▶ EXTRACTED RECORDS:
* * * *

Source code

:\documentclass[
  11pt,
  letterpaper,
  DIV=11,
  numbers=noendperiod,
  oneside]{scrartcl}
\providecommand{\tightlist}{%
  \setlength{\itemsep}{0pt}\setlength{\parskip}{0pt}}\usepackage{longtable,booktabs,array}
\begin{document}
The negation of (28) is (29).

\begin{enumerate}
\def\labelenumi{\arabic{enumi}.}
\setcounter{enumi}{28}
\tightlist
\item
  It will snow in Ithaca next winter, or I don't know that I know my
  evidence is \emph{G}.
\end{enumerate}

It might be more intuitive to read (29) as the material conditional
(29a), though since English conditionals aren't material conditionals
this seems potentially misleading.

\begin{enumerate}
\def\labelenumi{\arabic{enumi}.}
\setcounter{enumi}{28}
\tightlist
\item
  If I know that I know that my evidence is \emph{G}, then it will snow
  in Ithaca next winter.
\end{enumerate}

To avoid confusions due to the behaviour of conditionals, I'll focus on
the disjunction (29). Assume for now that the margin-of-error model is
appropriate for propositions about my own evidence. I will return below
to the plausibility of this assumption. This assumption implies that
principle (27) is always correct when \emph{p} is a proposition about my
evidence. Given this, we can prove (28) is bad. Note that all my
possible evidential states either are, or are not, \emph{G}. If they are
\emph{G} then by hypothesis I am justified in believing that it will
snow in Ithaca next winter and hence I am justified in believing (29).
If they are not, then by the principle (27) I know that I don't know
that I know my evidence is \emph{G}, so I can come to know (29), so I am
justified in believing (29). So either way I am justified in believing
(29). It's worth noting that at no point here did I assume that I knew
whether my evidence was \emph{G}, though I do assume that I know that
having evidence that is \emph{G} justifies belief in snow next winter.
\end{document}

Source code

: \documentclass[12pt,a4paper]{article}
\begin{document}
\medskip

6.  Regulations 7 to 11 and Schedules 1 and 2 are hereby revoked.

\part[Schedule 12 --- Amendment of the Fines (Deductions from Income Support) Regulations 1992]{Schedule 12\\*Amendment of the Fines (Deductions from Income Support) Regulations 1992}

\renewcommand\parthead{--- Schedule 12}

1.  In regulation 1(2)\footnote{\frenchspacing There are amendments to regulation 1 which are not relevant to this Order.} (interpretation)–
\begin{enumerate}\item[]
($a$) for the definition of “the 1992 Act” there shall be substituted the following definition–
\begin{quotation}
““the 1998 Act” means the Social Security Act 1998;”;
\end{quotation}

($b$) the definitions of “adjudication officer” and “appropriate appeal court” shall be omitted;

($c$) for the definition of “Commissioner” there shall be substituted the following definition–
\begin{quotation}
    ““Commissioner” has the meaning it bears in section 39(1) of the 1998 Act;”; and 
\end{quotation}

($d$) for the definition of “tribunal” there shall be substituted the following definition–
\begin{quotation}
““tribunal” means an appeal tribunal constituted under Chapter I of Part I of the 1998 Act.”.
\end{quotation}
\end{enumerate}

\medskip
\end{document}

* * * *

▶ WHAT IS REQUIRED:
Word for word, restate the entries from the first line to the line that has "appropriate for propositions", both included, and nothing else.

▶ ANSWER TO THE PROBLEM:
Source code

:\documentclass[
  11pt,
  letterpaper,
  DIV=11,
  numbers=noendperiod,
  oneside]{scrartcl}
\providecommand{\tightlist}{%
  \setlength{\itemsep}{0pt}\setlength{\parskip}{0pt}}\usepackage{longtable,booktabs,array}
\begin{document}
The negation of (28) is (29).

\begin{enumerate}
\def\labelenumi{\arabic{enumi}.}
\setcounter{enumi}{28}
\tightlist
\item
  It will snow in Ithaca next winter, or I don't know that I know my
  evidence is \emph{G}.
\end{enumerate}

It might be more intuitive to read (29) as the material conditional
(29a), though since English conditionals aren't material conditionals
this seems potentially misleading.

\begin{enumerate}
\def\labelenumi{\arabic{enumi}.}
\setcounter{enumi}{28}
\tightlist
\item
  If I know that I know that my evidence is \emph{G}, then it will snow
  in Ithaca next winter.
\end{enumerate}

To avoid confusions due to the behaviour of conditionals, I'll focus on
the disjunction (29). Assume for now that the margin-of-error model is
appropriate for propositions about my own evidence. I will return below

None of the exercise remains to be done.